Quienes han disfrutado de sus espectáculos saben qué esperar de Faemino y Cansado. En ese orden. Dos hombres y dos micrófonos. Sin más artificio que un diálogo surrealista y la improvisación absurda practicando la heterodoxia en cualquiera de sus formas. Aunque lo bueno es el directo, buena parte de su trabajo está en YouTube. Ahí aparecen Arroyito y Polozón, dos de sus personajes más icónicos, con su coñac y su incorrección, como cualquiera de "esos tipos de bar, de los que hay en todas partes del mundo.
"Gente que habla de todo, pero sin tener mucha idea de nada". Dos tipos por los que, además de los aplausos, el dúo recibió un día una caja con un par de botellas de brandy carísimo y una nota de agradecimiento por haber devuelto la vida al coñac. Podrían contar tantas anécdotas como ocurrencias han tenido sobre el escenario. Una de las más sonadas, aquella disparatada frase "qué va, qué va, yo leo a Kierkegaard", que sonó en tascas y calles durante años.
Cansado ("el alto") nació en 1955 y Faemino ("el más alto") en 1959. Ambos en Carabanchel, igual que Santiago Segura o Gomaespuma. Un barrio madrileño con mucho duende, como Triana en Sevilla, pero en tono castizo. Como dijo Valle-Inclán, en España podrá faltar el pan, pero el ingenio y el buen humor no se acaban. Carlos y Javier (sus nombres de pila) se conocieron en Madrid en 1980 y fue tanto como juntar el hambre con las ganas de comer. Su primera actuación fue en el Parque del Retiro y con lo recaudado invitaron a comer a su gente a un restaurante chino.
Surgió como una historia de amistad donde la admiración y el placer de escucharse y reírse eran mutuos. Con los años se han convertido en un matrimonio bien avenido, pero, como a ellos les gusta matizar, sin sexo ni disputas. "Un matrimonio largo, sin sexo, donde lo bonito comienza tarde". Desde sus inicios, a Cansado le tocó ser el serio y locuaz del dúo y Faemino se quedó con la parte más payasa y surrealista.
En aquellas primeras actuaciones del Retiro ya ofrecían su propio show, aunque a veces tenían la sensación de servir como guardería de niños que quedaban bajo su custodia mientras los padres disfrutaban del paseo. Pasaban la gorra dos veces y disolvían los corros para formar otros y tener nuevas ganancias. Y cuando el público no era de su agrado, se permitían incluso parar el espectáculo.
Antes de estrenarse con el humor, Faemino se ganó la vida en un matadero de pollos, ayudando a un procurador en los tribunales, en una inmobiliaria y en una agencia de viajes. Por su parte, Cansado, que venía también de familia humilde, descubrió en casa de un amigo que había hogares con calefacción y entonces se dio cuenta de que, a pesar de ser feliz, había una vida bastante mejor. Estudió Psicología. También sus hermanos y primos pasaron por la Universidad. La mayoría de sus colegas de aquel tiempo están muertos o en la cárcel.
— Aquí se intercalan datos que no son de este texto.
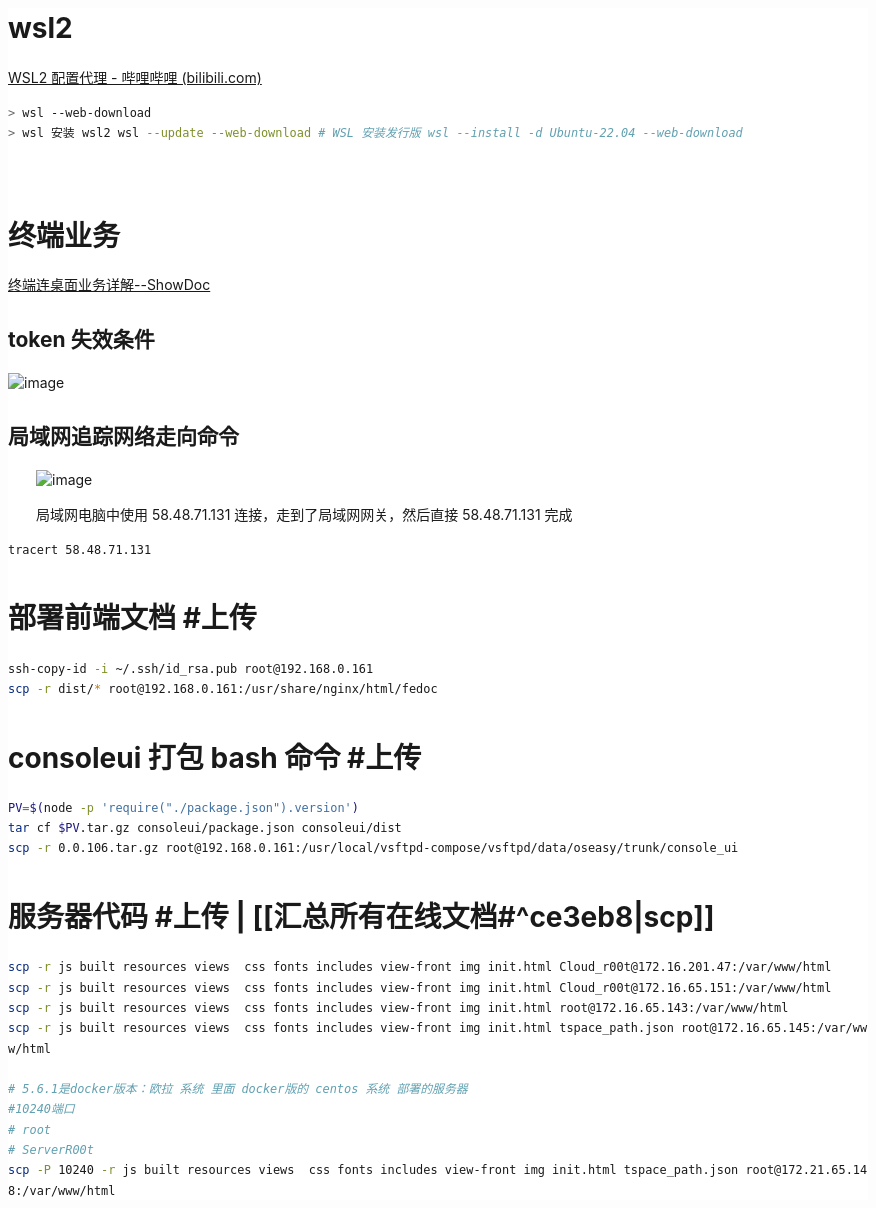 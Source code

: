 # wsl2

[WSL2 配置代理 - 哔哩哔哩 (bilibili.com)](https://www.bilibili.com/read/cv22203257/)

```bash
> wsl --web-download
> wsl 安装 wsl2 wsl --update --web-download # WSL 安装发行版 wsl --install -d Ubuntu-22.04 --web-download
```

　　‍

# 终端业务

[终端连桌面业务详解--ShowDoc](http://192.168.0.161:4999/web/#/3/3848)

## token 失效条件

​![image](obsidian配置文件目录/Attachment/assets%206-zagger/image-20230706085205-41m19po.png)​

## 局域网追踪网络走向命令

　　​![image](obsidian配置文件目录/Attachment/assets%206-zagger/image-20230705084016-l62i7y8.png)​

　　局域网电脑中使用 58.48.71.131 连接，走到了局域网网关，然后直接 58.48.71.131 完成 

```bash
tracert 58.48.71.131
```

# 部署前端文档 #上传

```bash
ssh-copy-id -i ~/.ssh/id_rsa.pub root@192.168.0.161
scp -r dist/* root@192.168.0.161:/usr/share/nginx/html/fedoc
```

# consoleui 打包 bash 命令 #上传

```bash
PV=$(node -p 'require("./package.json").version')
tar cf $PV.tar.gz consoleui/package.json consoleui/dist
scp -r 0.0.106.tar.gz root@192.168.0.161:/usr/local/vsftpd-compose/vsftpd/data/oseasy/trunk/console_ui
```

# 服务器代码 #上传 | [[汇总所有在线文档#^ce3eb8|scp]]

```bash
scp -r js built resources views  css fonts includes view-front img init.html Cloud_r00t@172.16.201.47:/var/www/html                
scp -r js built resources views  css fonts includes view-front img init.html Cloud_r00t@172.16.65.151:/var/www/html
scp -r js built resources views  css fonts includes view-front img init.html root@172.16.65.143:/var/www/html
scp -r js built resources views  css fonts includes view-front img init.html tspace_path.json root@172.16.65.145:/var/www/html

# 5.6.1是docker版本：欧拉 系统 里面 docker版的 centos 系统 部署的服务器
#10240端口  
# root  
# ServerR00t
scp -P 10240 -r js built resources views  css fonts includes view-front img init.html tspace_path.json root@172.21.65.148:/var/www/html
```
Cansado, que asegura tener una colección de más de 100.000 soldaditos de plomo a los que ha ido pintando uno a uno y otra de tapones de plástico azules, confiesa que padece pareidolia, una capacidad que permite identificar caras y reconocer figuras animadas en objetos inanimados. Lo mejor es que se ríe hasta de sí mismo y de sus gracias. A veces incluso se descojona antes de contarlas. "No puedo evitarlo, me hace gracia".
Esa es precisamente su grandeza, la improvisación y la capacidad de hacer humor del absurdo y de las cotidianas. Nunca se han casado políticamente con nadie ni han saturado el espectáculo de nombres. Se dieron cuenta cuando, a finales de los ochenta, mencionaban al rey y se hacía silencio en la sala. Tal vez por eso tienen el privilegio de tener más edad que la mayoría de los humoristas.